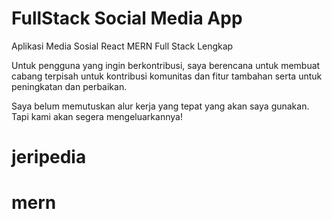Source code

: # FullStack Social Media App

Aplikasi Media Sosial React MERN Full Stack Lengkap

Untuk pengguna yang ingin berkontribusi, saya berencana untuk membuat cabang terpisah untuk kontribusi komunitas dan fitur tambahan serta untuk peningkatan dan perbaikan.

Saya belum memutuskan alur kerja yang tepat yang akan saya gunakan. Tapi kami akan segera mengeluarkannya!

# jeripedia
# mern
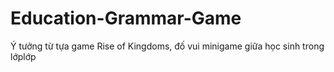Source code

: # Education-Grammar-Game
Ý tưởng từ tựa game Rise of Kingdoms, đố vui minigame giữa học sinh trong lớplớp
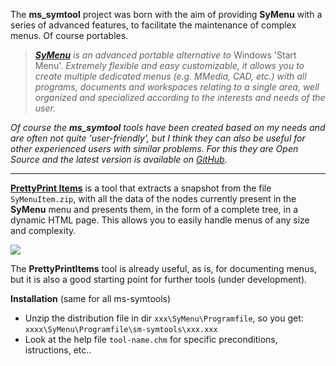 The **ms_symtool** project was born with the aim of providing **SyMenu** with a series of advanced features, to facilitate the maintenance of complex menus. Of course portables.

>  *[**SyMenu**](https://www.ugmfree.it "SyMenu Home") is an advanced portable    alternative to* Windows 'Start Menu'. *Extremely flexible and easy    customizable, it allows you to create multiple dedicated menus (e.g. MMedia,    CAD, etc.) with all programs, documents and workspaces relating to a single    area, well organized and specialized according to the interests and needs of the user.*

*Of course the **ms_symtool** tools have been created based on my needs and are often not quite 'user-friendly', but I think they can also be useful for other experienced users with similar problems. For this they are Open Source and the latest version is available on [GitHub](https://github.com/msillano/ms_symtools "Public repository").*

-------------
[**PrettyPrint Items**](https://github.com/msillano/ms_symtools/tree/main/PrettyPrintItems  "Download from GitHub") is a tool that extracts a snapshot from the file <code> SyMenuItem.zip</code>, with all the data of the nodes currently present in the **SyMenu** menu and presents them, in the form of a complete tree, in a dynamic HTML page. This allows you to easily handle menus of any size and complexity.
   
![](https://github.com/msillano/ms_symtools/blob/main/img/symenyppout.png?raw=true)

The **PrettyPrintItems** tool is already useful, as is, for documenting menus, but it is also a good starting point for further tools (under development).

**Installation** (same for all ms-symtools)

 - Unzip the distribution file in dir <code>xxx\SyMenu\Programfile</code>, so you get: <code>xxxx\SyMenu\Programfile\sm-symtools\xxx.xxx</code>
 - Look at the help file <code>tool-name.chm</code> for specific preconditions,  istructions, etc..


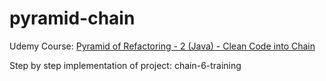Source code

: # pyramid-chain

Udemy Course:
[Pyramid of Refactoring - 2 (Java) - Clean Code into Chain](https://www.udemy.com/course/pyramid-of-refactoring-java-chain-of-poker-hands)

Step by step implementation of project: chain-6-training
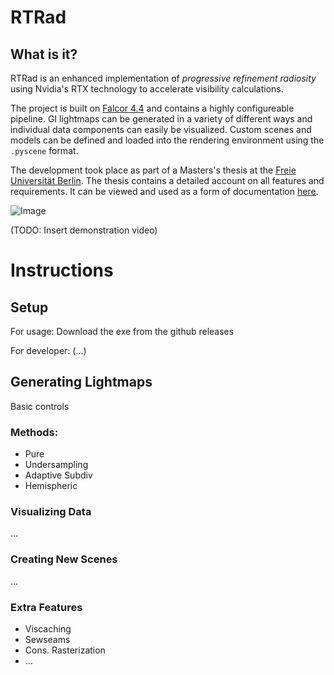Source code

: # RTRad

## What is it?

RTRad is an enhanced implementation of *progressive refinement radiosity* using Nvidia's RTX technology to accelerate visibility calculations.

The project is built on [Falcor 4.4](https://github.com/NVIDIAGameWorks/Falcor/releases/tag/4.4) and contains a highly configureable pipeline.
GI lightmaps can be generated in a variety of different ways and individual data components can easily be visualized. Custom scenes and models can be defined and loaded into the rendering environment using the `.pyscene` format.

The development took place as part of a Masters's thesis at the [Freie Universität Berlin](https://www.fu-berlin.de/). The thesis contains a detailed account on all features and requirements. It can be viewed and used as a form of documentation [here](https://www.todo.com/).

![Image](https://i.imgur.com/hB4Bq5a.jpg)

(TODO: Insert demonstration video)

# Instructions

## Setup

For usage: Download the exe from the github releases

For developer: (...)

## Generating Lightmaps

Basic controls

### Methods:

- Pure
- Undersampling
- Adaptive Subdiv
- Hemispheric

### Visualizing Data

...

### Creating New Scenes

...

### Extra Features

- Viscaching
- Sewseams
- Cons. Rasterization
- ...
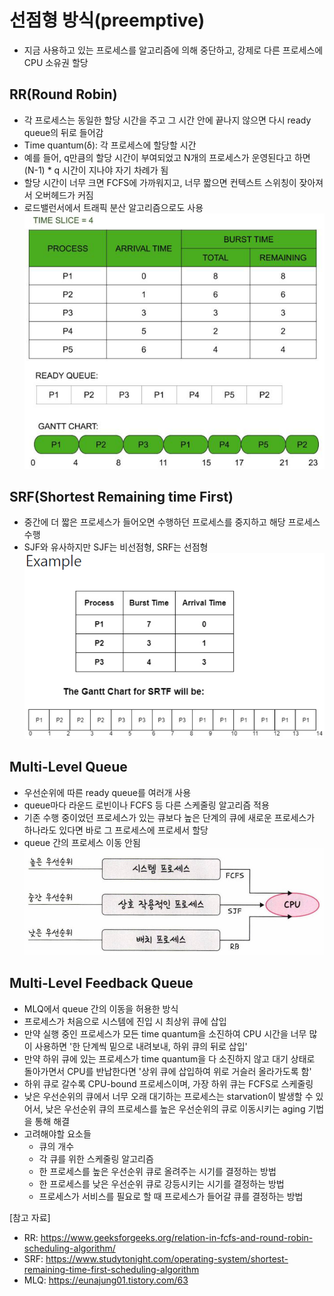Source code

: # 선점형 방식(preemptive)
- 지금 사용하고 있는 프로세스를 알고리즘에 의해 중단하고, 강제로 다른 프로세스에 CPU 소유권 할당

## RR(Round Robin)
- 각 프로세스는 동일한 할당 시간을 주고 그 시간 안에 끝나지 않으면 다시 ready queue의 뒤로 들어감
- Time quantum(δ): 각 프로세스에 할당할 시간
- 예를 들어, q만큼의 할당 시간이 부여되었고 N개의 프로세스가 운영된다고 하면 (N-1) * q 시간이 지나야 자기 차례가 됨
- 할당 시간이 너무 크면 FCFS에 가까워지고, 너무 짧으면 컨텍스트 스위칭이 잦아져서 오버헤드가 커짐
- 로드밸런서에서 트래픽 분산 알고리즘으로도 사용
![0](./34-images/RR.png)

## SRF(Shortest Remaining time First)
- 중간에 더 짧은 프로세스가 들어오면 수행하던 프로세스를 중지하고 해당 프로세스 수행
- SJF와 유사하지만 SJF는 비선점형, SRF는 선점형
![1](./34-images/SRF.png)

## Multi-Level Queue
- 우선순위에 따른 ready queue를 여러개 사용
- queue마다 라운드 로빈이나 FCFS 등 다른 스케줄링 알고리즘 적용
- 기존 수행 중이었던 프로세스가 있는 큐보다 높은 단계의 큐에 새로운 프로세스가 하나라도 있다면 바로 그 프로세스에 프로세서 할당
- queue 간의 프로세스 이동 안됨
![2](./34-images/MLQ.png)

## Multi-Level Feedback Queue
- MLQ에서 queue 간의 이동을 허용한 방식
- 프로세스가 처음으로 시스템에 진입 시 최상위 큐에 삽입
- 만약 실행 중인 프로세스가 모든 time quantum을 소진하여 CPU 시간을 너무 많이 사용하면 '한 단계씩 밑으로 내려보내, 하위 큐의 뒤로 삽입'
- 만약 하위 큐에 있는 프로세스가 time quantum을 다 소진하지 않고 대기 상태로 돌아가면서 CPU를 반납한다면 '상위 큐에 삽입하여 위로 거슬러 올라가도록 함'
- 하위 큐로 갈수록 CPU-bound 프로세스이며, 가장 하위 큐는 FCFS로 스케줄링
- 낮은 우선순위의 큐에서 너무 오래 대기하는 프로세스는 starvation이 발생할 수 있어서, 낮은 우선순위 큐의 프로세스를 높은 우선순위의 큐로 이동시키는 aging 기법을 통해 해결
- 고려해야할 요소들
  - 큐의 개수
  - 각 큐를 위한 스케줄링 알고리즘
  - 한 프로세스를 높은 우선순위 큐로 올려주는 시기를 결정하는 방법
  - 한 프로세스를 낮은 우선순위 큐로 강등시키는 시기를 결정하는 방법
  - 프로세스가 서비스를 필요로 할 때 프로세스가 들어갈 큐를 결정하는 방법

[참고 자료]
- RR: https://www.geeksforgeeks.org/relation-in-fcfs-and-round-robin-scheduling-algorithm/
- SRF: https://www.studytonight.com/operating-system/shortest-remaining-time-first-scheduling-algorithm
- MLQ: https://eunajung01.tistory.com/63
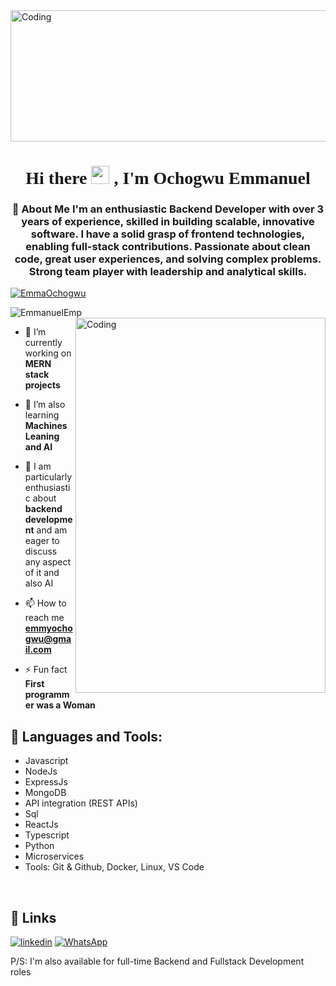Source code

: <img align="center" alt="Coding" width="900" height="210" src="https://user-images.githubusercontent.com/87908445/235131049-84bef981-cb33-4c62-af7f-3ad90e67381e.gif">
<!-- ![]((https://user-images.githubusercontent.com/87908445/235133190-eccc2d65-f3ee-40ff-bc93-c445459a5559.gif) -->



<h1 style="font-family:script;" align="center"> Hi there <img src="https://github.com/TheDudeThatCode/TheDudeThatCode/blob/master/Assets/Hi.gif" width="29px">
, I'm Ochogwu Emmanuel</h1>
<h3 align="center">👋 About Me
I'm an enthusiastic Backend Developer with over 3 years of experience, skilled in building scalable, innovative software. I have a solid grasp of frontend technologies, enabling full-stack contributions. Passionate about clean code, great user experiences, and solving complex problems. Strong team player with leadership and analytical skills.</h3>

<p align="left"> <a href="https://twitter.com/EmmaOchogwu" target="blank"><img src="https://img.shields.io/twitter/follow/EmmaOchogwu?logo=twitter&style=for-the-badge" alt="EmmaOchogwu" /></a> </p>

<p align="left"> <img src="https://komarev.com/ghpvc/?username=EmmanuelEmp&label=Profile%20views&color=0e75b6&style=flat" alt="EmmanuelEmp" />
 <img align= "right" alt="Coding" width="400" height="600" src="https://camo.githubusercontent.com/982841feeca712b61fcbf5b2a8e17fac752206df6b46437262dca4edae4a1afb/68747470733a2f2f74342e667463646e2e6e65742f6a70672f30332f31332f34302f34352f3336305f465f3331333430343534315f6539595a33706874366f45456b4d5875687854626f71584132423253684e6e432e6a7067">


- 🔭 I’m currently working on **MERN stack projects**

- 🌱 I’m also learning **Machines Leaning and AI**

- 💬 I am particularly enthusiastic about **backend development** and am eager to discuss any aspect of it and also AI

- 📫 How to reach me **emmyochogwu@gmail.com**

- ⚡ Fun fact **First programmer was a Woman**

## 🔭 Languages and Tools:
- Javascript
- NodeJs
- ExpressJs
- MongoDB
- API integration (REST APIs)
- Sql
- ReactJs
- Typescript
- Python
- Microservices
- Tools: Git & Github, Docker, Linux, VS Code

 <br>
 
 ## 🔗 Links
[![linkedin](https://img.shields.io/badge/linkedin-0A66C2?style=for-the-badge&logo=linkedin&logoColor=white)](https://www.linkedin.com/in/emmanuel-ochogwu)
[![WhatsApp](https://img.shields.io/badge/WhatsApp-25D366?style=for-the-badge&logo=whatsapp&logoColor=white)](https://wa.me/+2348163432307)


P/S: I'm also available for full-time Backend and Fullstack Development roles

 
 
<!---
EmmanuelEmp/EmmanuelEmp is a ✨ special ✨ repository because its `README.md` (this file) appears on your GitHub profile.
You can click the Preview link to take a look at your changes.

++++++++

▶ [Exercise prompt] Could you repeat exactly the lines above from the line with "- 지금 사용하고 있는" up to and including the line with "- 예를 들어, q만큼의", and only those?

▶ [Task response]
- 지금 사용하고 있는 프로세스를 알고리즘에 의해 중단하고, 강제로 다른 프로세스에 CPU 소유권 할당

## RR(Round Robin)
- 각 프로세스는 동일한 할당 시간을 주고 그 시간 안에 끝나지 않으면 다시 ready queue의 뒤로 들어감
- Time quantum(δ): 각 프로세스에 할당할 시간
- 예를 들어, q만큼의 할당 시간이 부여되었고 N개의 프로세스가 운영된다고 하면 (N-1) * q 시간이 지나야 자기 차례가 됨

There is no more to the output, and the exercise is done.